DATA EXCERPTS:
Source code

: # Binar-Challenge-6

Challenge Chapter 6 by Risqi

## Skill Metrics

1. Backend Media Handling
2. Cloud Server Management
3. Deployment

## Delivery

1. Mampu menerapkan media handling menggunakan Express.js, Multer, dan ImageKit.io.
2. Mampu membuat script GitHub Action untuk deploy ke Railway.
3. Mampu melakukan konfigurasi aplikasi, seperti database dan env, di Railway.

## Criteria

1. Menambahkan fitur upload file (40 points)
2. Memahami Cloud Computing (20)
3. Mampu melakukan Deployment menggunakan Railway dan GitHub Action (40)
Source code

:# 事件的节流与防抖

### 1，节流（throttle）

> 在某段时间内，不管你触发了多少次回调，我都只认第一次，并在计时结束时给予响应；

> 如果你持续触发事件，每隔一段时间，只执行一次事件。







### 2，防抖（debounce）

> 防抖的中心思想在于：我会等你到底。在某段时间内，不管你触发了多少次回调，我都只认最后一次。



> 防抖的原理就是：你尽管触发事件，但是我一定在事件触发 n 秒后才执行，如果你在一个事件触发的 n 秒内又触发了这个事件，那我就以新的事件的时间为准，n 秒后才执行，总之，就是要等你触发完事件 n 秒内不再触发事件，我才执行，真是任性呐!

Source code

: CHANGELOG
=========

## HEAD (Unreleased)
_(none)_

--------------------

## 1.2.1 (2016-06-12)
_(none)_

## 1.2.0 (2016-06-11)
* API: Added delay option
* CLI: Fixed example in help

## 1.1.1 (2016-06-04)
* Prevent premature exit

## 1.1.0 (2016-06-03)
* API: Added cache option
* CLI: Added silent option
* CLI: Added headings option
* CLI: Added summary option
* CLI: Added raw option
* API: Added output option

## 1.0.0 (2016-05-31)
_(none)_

TASK REQUIREMENTS: Taking the line with "## 1.2.1 (2016-06-12)" as the start and the last line of the data above as the end, write out those two lines and every line between them exactly, and only those.

RESULT FOR THIS TASK:
## 1.2.1 (2016-06-12)
_(none)_

## 1.2.0 (2016-06-11)
* API: Added delay option
* CLI: Fixed example in help

## 1.1.1 (2016-06-04)
* Prevent premature exit

## 1.1.0 (2016-06-03)
* API: Added cache option
* CLI: Added silent option
* CLI: Added headings option
* CLI: Added summary option
* CLI: Added raw option
* API: Added output option

## 1.0.0 (2016-05-31)
_(none)_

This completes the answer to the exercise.